**Material provided**
—————

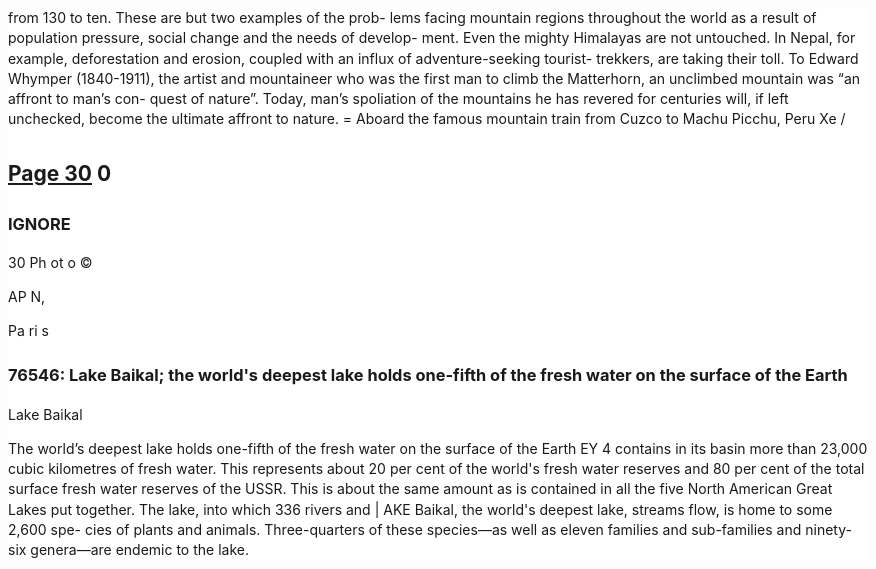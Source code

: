 from 130 to ten. 
These are but two examples of the prob- 
lems facing mountain regions throughout 
the world as a result of population pressure, 
social change and the needs of develop- 
ment. Even the mighty Himalayas are not 
untouched. In Nepal, for example, 
deforestation and erosion, coupled with an 
influx of adventure-seeking tourist- 
trekkers, are taking their toll. 
To Edward Whymper (1840-1911), the 
artist and mountaineer who was the first 
man to climb the Matterhorn, an unclimbed 
mountain was “an affront to man’s con- 
quest of nature”. Today, man’s spoliation of 
the mountains he has revered for centuries 
will, if left unchecked, become the ultimate 
affront to nature. = 
Aboard the famous mountain train from 
Cuzco to Machu Picchu, Peru 
Xe 
/ 

## [Page 30](076585engo.pdf#page=30) 0

### IGNORE

30 
Ph
ot
o 
©
 
AP
N,
 
Pa
ri
s 


### 76546: Lake Baikal; the world's deepest lake holds one-fifth of the fresh water on the surface of the Earth

Lake Baikal 
 
The world’s deepest lake holds one-fifth of the fresh water 
on the surface of the Earth 
EY 4 
contains in its basin more than 
23,000 cubic kilometres of fresh 
water. This represents about 20 per cent of 
the world's fresh water reserves and 80 per 
cent of the total surface fresh water 
reserves of the USSR. This is about the 
same amount as is contained in all the five 
North American Great Lakes put together. 
The lake, into which 336 rivers and 
| AKE Baikal, the world's deepest lake, 
streams flow, is home to some 2,600 spe- 
cies of plants and animals. Three-quarters 
of these species—as well as eleven 
families and sub-families and ninety-six 
genera—are endemic to the lake. 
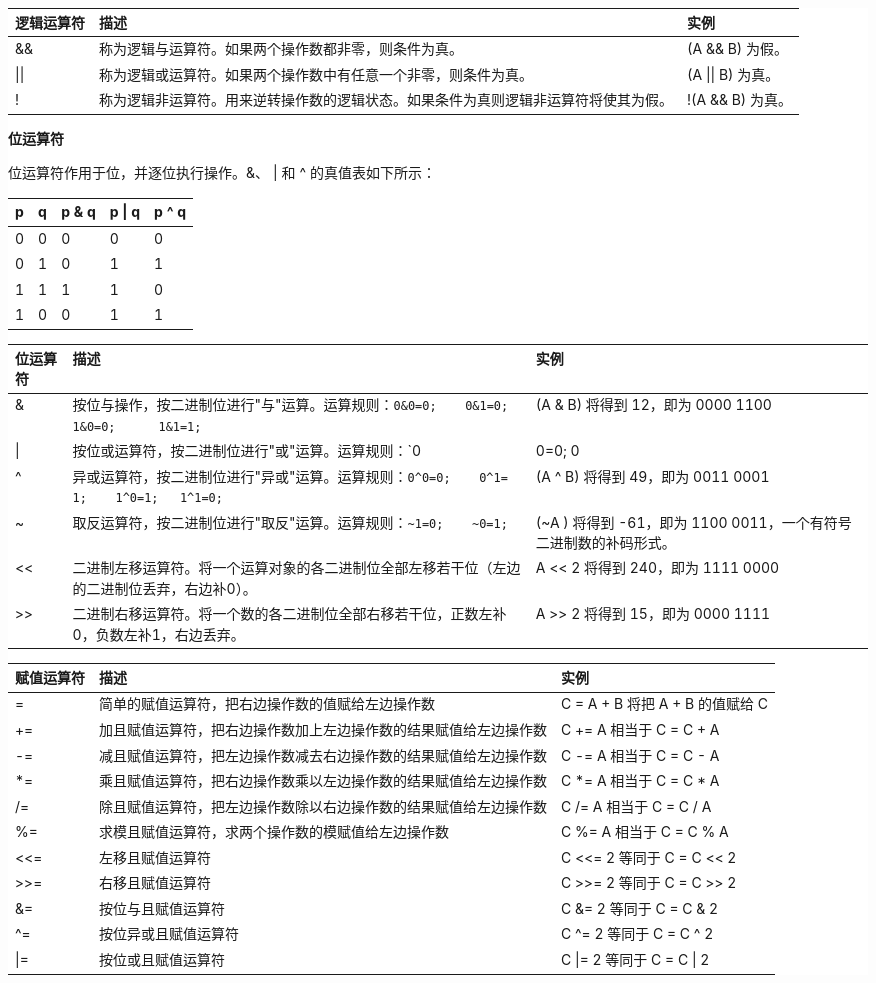| 逻辑运算符 | 描述                                                         | 实例              |
| :--------- | :----------------------------------------------------------- | :---------------- |
| &&         | 称为逻辑与运算符。如果两个操作数都非零，则条件为真。         | (A && B) 为假。   |
| \|\|       | 称为逻辑或运算符。如果两个操作数中有任意一个非零，则条件为真。 | (A \|\| B) 为真。 |
| !          | 称为逻辑非运算符。用来逆转操作数的逻辑状态。如果条件为真则逻辑非运算符将使其为假。 | !(A && B) 为真。  |

**位运算符**

位运算符作用于位，并逐位执行操作。&、 | 和 ^ 的真值表如下所示：

| p    | q    | p & q | p \| q | p ^ q |
| :--- | :--- | :---- | :----- | :---- |
| 0    | 0    | 0     | 0      | 0     |
| 0    | 1    | 0     | 1      | 1     |
| 1    | 1    | 1     | 1      | 0     |
| 1    | 0    | 0     | 1      | 1     |

| 位运算符 | 描述                                                         | 实例                                                         |
| :------- | :----------------------------------------------------------- | :----------------------------------------------------------- |
| &        | 按位与操作，按二进制位进行"与"运算。运算规则：`0&0=0;    0&1=0;     1&0=0;      1&1=1;` | (A & B) 将得到 12，即为 0000 1100                            |
| \|       | 按位或运算符，按二进制位进行"或"运算。运算规则：`0|0=0;    0|1=1;    1|0=1;     1|1=1;` | (A \| B) 将得到 61，即为 0011 1101                           |
| ^        | 异或运算符，按二进制位进行"异或"运算。运算规则：`0^0=0;    0^1=1;    1^0=1;   1^1=0;` | (A ^ B) 将得到 49，即为 0011 0001                            |
| ~        | 取反运算符，按二进制位进行"取反"运算。运算规则：`~1=0;    ~0=1;` | (~A ) 将得到 -61，即为 1100 0011，一个有符号二进制数的补码形式。 |
| <<       | 二进制左移运算符。将一个运算对象的各二进制位全部左移若干位（左边的二进制位丢弃，右边补0）。 | A << 2 将得到 240，即为 1111 0000                            |
| >>       | 二进制右移运算符。将一个数的各二进制位全部右移若干位，正数左补0，负数左补1，右边丢弃。 | A >> 2 将得到 15，即为 0000 1111                             |

| 赋值运算符 | 描述                                                         | 实例                            |
| :--------- | :----------------------------------------------------------- | :------------------------------ |
| =          | 简单的赋值运算符，把右边操作数的值赋给左边操作数             | C = A + B 将把 A + B 的值赋给 C |
| +=         | 加且赋值运算符，把右边操作数加上左边操作数的结果赋值给左边操作数 | C += A 相当于 C = C + A         |
| -=         | 减且赋值运算符，把左边操作数减去右边操作数的结果赋值给左边操作数 | C -= A 相当于 C = C - A         |
| *=         | 乘且赋值运算符，把右边操作数乘以左边操作数的结果赋值给左边操作数 | C *= A 相当于 C = C * A         |
| /=         | 除且赋值运算符，把左边操作数除以右边操作数的结果赋值给左边操作数 | C /= A 相当于 C = C / A         |
| %=         | 求模且赋值运算符，求两个操作数的模赋值给左边操作数           | C %= A 相当于 C = C % A         |
| <<=        | 左移且赋值运算符                                             | C <<= 2 等同于 C = C << 2       |
| >>=        | 右移且赋值运算符                                             | C >>= 2 等同于 C = C >> 2       |
| &=         | 按位与且赋值运算符                                           | C &= 2 等同于 C = C & 2         |
| ^=         | 按位异或且赋值运算符                                         | C ^= 2 等同于 C = C ^ 2         |
| \|=        | 按位或且赋值运算符                                           | C \|= 2 等同于 C = C \| 2       |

—————

**Task to complete**
Read through the data above. Report each line that has the word "则条件为真".

**Response**
| &&         | 称为逻辑与运算符。如果两个操作数都非零，则条件为真。         | (A && B) 为假。   |
| \|\|       | 称为逻辑或运算符。如果两个操作数中有任意一个非零，则条件为真。 | (A \|\| B) 为真。 |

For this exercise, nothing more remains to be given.